• **Exercise directions**:
Exact copy, pictures excluded: output the lines from the opening of the entries through the line bearing "Methanogenesis and AOM".

┌──

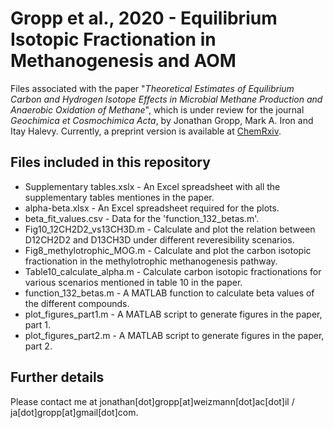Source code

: # Gropp et al., 2020 - Equilibrium Isotopic Fractionation in Methanogenesis and AOM
Files associated with the paper "*Theoretical Estimates of Equilibrium Carbon and Hydrogen Isotope Effects in Microbial Methane Production and Anaerobic Oxidation of Methane*", which is under review for the journal *Geochimica et Cosmochimica Acta*, by Jonathan Gropp, Mark A. Iron and Itay Halevy. Currently, a preprint version is available at [ChemRxiv](https://chemrxiv.org/articles/preprint/Theoretical_Estimates_of_Equilibrium_Carbon_and_Hydrogen_Isotope_Effects_in_Microbial_Methane_Production_and_Anaerobic_Oxidation_of_Methane/12906035).

## Files included in this repository
- Supplementary tables.xslx - An Excel spreadsheet with all the supplementary tables mentiones in the paper.
- alpha-beta.xlsx - An Excel spreadsheet required for the plots.
- beta_fit_values.csv - Data for the 'function_132_betas.m'.
- Fig10_12CH2D2_vs13CH3D.m - Calculate and plot the relation between D12CH2D2 and D13CH3D under different reveresibility scenarios.
- Fig8_methylotrophic_MOG.m - Calculate and plot the carbon isotopic fractionation in the methylotrophic methanogenesis pathway.
- Table10_calculate_alpha.m - Calculate carbon isotopic fractionations for various scenarios mentioned in table 10 in the paper.
- function_132_betas.m - A MATLAB function to calculate beta values of the different compounds.
- plot_figures_part1.m - A MATLAB script to generate figures in the paper, part 1.
- plot_figures_part2.m - A MATLAB script to generate figures in the paper, part 2.

## Further details
Please contact me at jonathan[dot]gropp[at]weizmann[dot]ac[dot]il / ja[dot]gropp[at]gmail[dot]com.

└──

• **Answer to the problem**:
Source code

: # Gropp et al., 2020 - Equilibrium Isotopic Fractionation in Methanogenesis and AOM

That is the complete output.